Phonological awareness is the ability to recognize and manipulate the spoken parts of sentences and words. Examples include being able to identify words that rhyme, recognizing alliteration, segmenting a sentence into words, identifying the syllables in a word, and blending and segmenting onset-rimes. The most sophisticated — and last to develop — is called phonemic awareness.
Phonemic awareness is the ability to notice, think about, and work with the individual sounds (phonemes) in spoken words. This includes blending sounds into words, segmenting words into sounds, and deleting and playing with the sounds in spoken words.
Phonological awareness (PA) involves a continuum of skills that develop over time and that are crucial for reading and spelling success, because they are central to learning to decode and spell printed words. Phonological awareness is especially important at the earliest stages of reading development — in pre-school, kindergarten, and first grade for typical readers.

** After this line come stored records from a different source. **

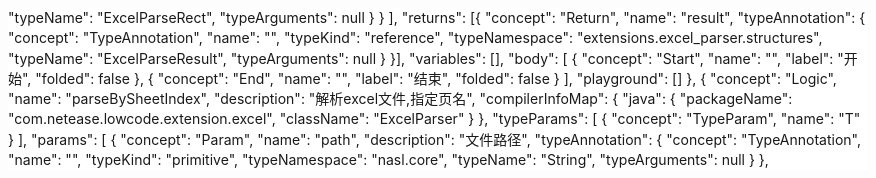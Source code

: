    "typeName": "ExcelParseRect",
   "typeArguments": null
   }
   }
   ],
   "returns": [{
   "concept": "Return",
   "name": "result",
   "typeAnnotation": {
   "concept": "TypeAnnotation",
   "name": "",
   "typeKind": "reference",
   "typeNamespace": "extensions.excel_parser.structures",
   "typeName": "ExcelParseResult",
   "typeArguments": null
   }
   }],
   "variables": [],
   "body": [
   {
   "concept": "Start",
   "name": "",
   "label": "开始",
   "folded": false
   },
   {
   "concept": "End",
   "name": "",
   "label": "结束",
   "folded": false
   }
   ],
   "playground": []
   },
   {
   "concept": "Logic",
   "name": "parseBySheetIndex",
   "description": "解析excel文件,指定页名",
   "compilerInfoMap": {
   "java": {
   "packageName": "com.netease.lowcode.extension.excel",
   "className": "ExcelParser"
   }
   },
   "typeParams": [
   {
   "concept": "TypeParam",
   "name": "T"
   }
   ],
   "params": [
   {
   "concept": "Param",
   "name": "path",
   "description": "文件路径",
   "typeAnnotation": {
   "concept": "TypeAnnotation",
   "name": "",
   "typeKind": "primitive",
   "typeNamespace": "nasl.core",
   "typeName": "String",
   "typeArguments": null
   }
   },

Explicit teaching of phonological awareness in these early years can eliminate future reading problems for many students. However, struggling decoders of any age can work on phonological awareness, especially if they evidence problems in blending or segmenting phonemes.

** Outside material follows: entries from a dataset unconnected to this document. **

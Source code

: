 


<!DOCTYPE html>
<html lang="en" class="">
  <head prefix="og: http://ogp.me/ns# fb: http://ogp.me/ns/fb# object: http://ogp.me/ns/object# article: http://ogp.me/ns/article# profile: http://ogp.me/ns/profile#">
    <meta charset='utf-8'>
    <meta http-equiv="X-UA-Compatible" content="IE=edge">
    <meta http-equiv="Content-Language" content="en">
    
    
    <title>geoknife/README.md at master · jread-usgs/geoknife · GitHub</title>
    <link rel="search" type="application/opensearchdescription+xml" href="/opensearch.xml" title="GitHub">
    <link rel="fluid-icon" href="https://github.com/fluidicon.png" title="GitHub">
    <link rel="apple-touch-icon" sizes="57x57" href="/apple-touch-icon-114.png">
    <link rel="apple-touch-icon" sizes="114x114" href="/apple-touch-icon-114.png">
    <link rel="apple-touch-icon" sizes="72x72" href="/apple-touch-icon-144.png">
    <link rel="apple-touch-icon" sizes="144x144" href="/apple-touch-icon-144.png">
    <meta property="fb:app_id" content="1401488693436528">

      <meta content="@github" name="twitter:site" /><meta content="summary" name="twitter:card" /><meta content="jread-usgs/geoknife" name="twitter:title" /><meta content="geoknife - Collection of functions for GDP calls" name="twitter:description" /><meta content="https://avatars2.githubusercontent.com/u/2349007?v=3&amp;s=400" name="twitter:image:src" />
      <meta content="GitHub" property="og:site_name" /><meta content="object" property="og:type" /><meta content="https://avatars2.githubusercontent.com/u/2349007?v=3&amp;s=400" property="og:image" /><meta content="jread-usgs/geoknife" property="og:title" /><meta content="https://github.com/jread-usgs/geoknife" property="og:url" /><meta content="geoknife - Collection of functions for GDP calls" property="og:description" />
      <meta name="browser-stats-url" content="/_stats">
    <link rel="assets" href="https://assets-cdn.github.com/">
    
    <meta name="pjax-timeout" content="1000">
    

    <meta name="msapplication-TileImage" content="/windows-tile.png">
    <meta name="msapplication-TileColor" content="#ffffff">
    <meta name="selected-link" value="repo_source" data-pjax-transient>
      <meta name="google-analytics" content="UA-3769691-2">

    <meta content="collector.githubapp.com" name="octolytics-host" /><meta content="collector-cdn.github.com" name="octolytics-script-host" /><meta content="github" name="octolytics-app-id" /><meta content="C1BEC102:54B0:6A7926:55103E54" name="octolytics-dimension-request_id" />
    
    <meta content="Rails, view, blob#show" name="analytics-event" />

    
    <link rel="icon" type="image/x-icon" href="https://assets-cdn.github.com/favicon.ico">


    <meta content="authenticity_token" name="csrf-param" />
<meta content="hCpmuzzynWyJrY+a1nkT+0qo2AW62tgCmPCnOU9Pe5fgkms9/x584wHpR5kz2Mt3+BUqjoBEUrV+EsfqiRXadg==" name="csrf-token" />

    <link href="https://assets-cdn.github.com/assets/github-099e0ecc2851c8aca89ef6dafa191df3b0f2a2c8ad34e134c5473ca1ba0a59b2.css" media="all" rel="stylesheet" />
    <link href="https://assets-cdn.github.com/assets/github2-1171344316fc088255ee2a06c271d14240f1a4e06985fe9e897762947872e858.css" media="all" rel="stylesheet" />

How about phonological awareness and phonics?
Phonological awareness refers to a global awareness of sounds in spoken words, as well as the ability to manipulate those sounds.

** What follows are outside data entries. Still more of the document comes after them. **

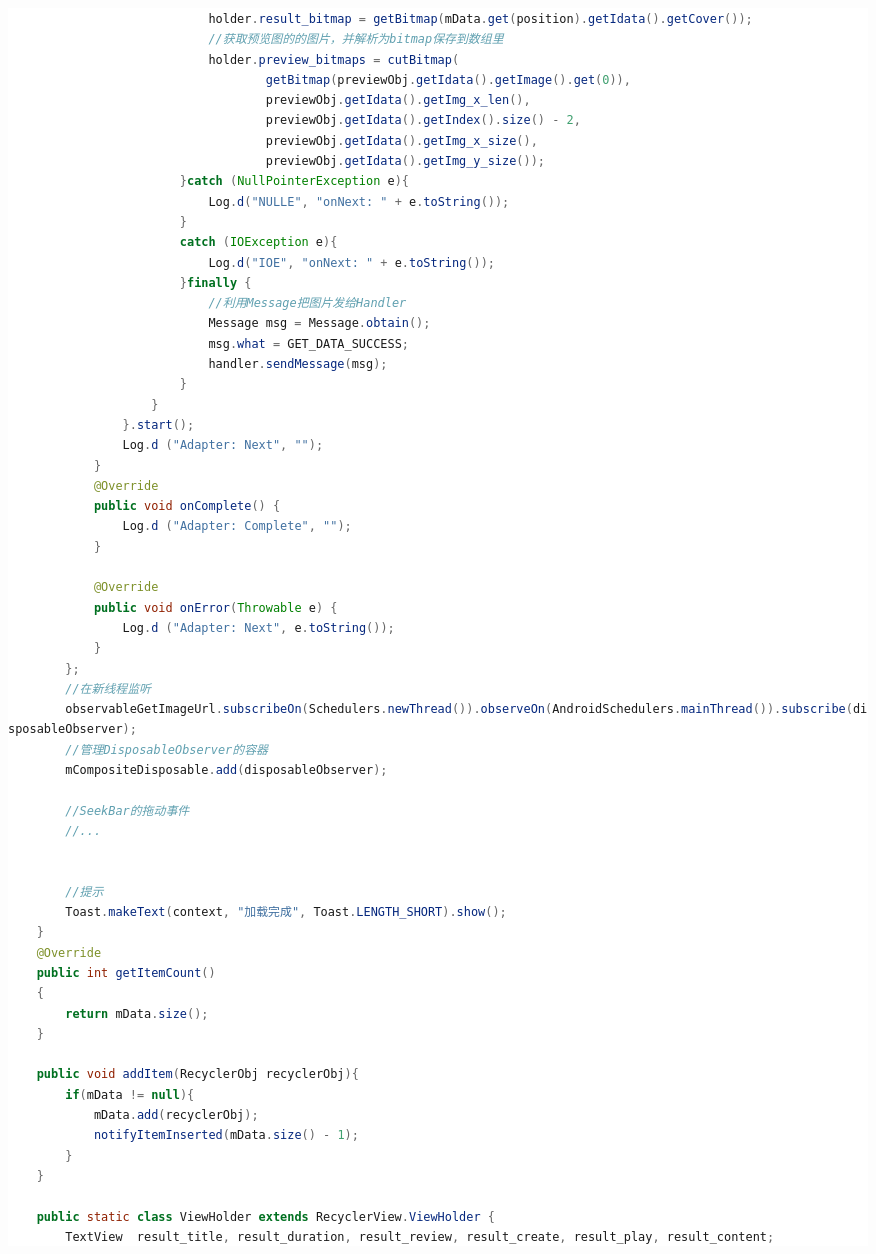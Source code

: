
 ```java
                            holder.result_bitmap = getBitmap(mData.get(position).getIdata().getCover());
                            //获取预览图的的图片，并解析为bitmap保存到数组里
                            holder.preview_bitmaps = cutBitmap(
                                    getBitmap(previewObj.getIdata().getImage().get(0)),
                                    previewObj.getIdata().getImg_x_len(),
                                    previewObj.getIdata().getIndex().size() - 2,
                                    previewObj.getIdata().getImg_x_size(),
                                    previewObj.getIdata().getImg_y_size());
                        }catch (NullPointerException e){
                            Log.d("NULLE", "onNext: " + e.toString());
                        }
                        catch (IOException e){
                            Log.d("IOE", "onNext: " + e.toString());
                        }finally {
                            //利用Message把图片发给Handler
                            Message msg = Message.obtain();
                            msg.what = GET_DATA_SUCCESS;
                            handler.sendMessage(msg);
                        }
                    }
                }.start();
                Log.d ("Adapter: Next", "");
            }
            @Override
            public void onComplete() {
                Log.d ("Adapter: Complete", "");
            }

            @Override
            public void onError(Throwable e) {
                Log.d ("Adapter: Next", e.toString());
            }
        };
        //在新线程监听
        observableGetImageUrl.subscribeOn(Schedulers.newThread()).observeOn(AndroidSchedulers.mainThread()).subscribe(disposableObserver);
        //管理DisposableObserver的容器
        mCompositeDisposable.add(disposableObserver);
		
        //SeekBar的拖动事件
        //...
        
        
        //提示
        Toast.makeText(context, "加载完成", Toast.LENGTH_SHORT).show();
    }
    @Override
    public int getItemCount()
    {
        return mData.size();
    }

    public void addItem(RecyclerObj recyclerObj){
        if(mData != null){
            mData.add(recyclerObj);
            notifyItemInserted(mData.size() - 1);
        }
    }

    public static class ViewHolder extends RecyclerView.ViewHolder {
        TextView  result_title, result_duration, result_review, result_create, result_play, result_content;
```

Phonics refers to knowledge of letter sounds and the ability to apply that knowledge in decoding unfamiliar printed words.
So, phonological awareness refers to oral language and phonics refers to print. Both of these skills are very important and tend to interact in reading development, but they are distinct skills; children can have weaknesses in one of them but not the other.
For example, a child who knows letter sounds but cannot blend the sounds to form the whole word has a phonological awareness (specifically, a phonemic awareness) problem. Conversely, a child who can orally blend sounds with ease but mixes up vowel letter sounds, reading pit for pet and set for sit, has a phonics problem.
44 phonemes
There are 26 letters in the English alphabet that make up 44 speech sounds, or phonemes.
Letters vs. phonemes
Dr. Louisa Moats explains to a kindergarten teacher why it is critical to differentiate between the letters and sounds within a word when teaching children to read and write.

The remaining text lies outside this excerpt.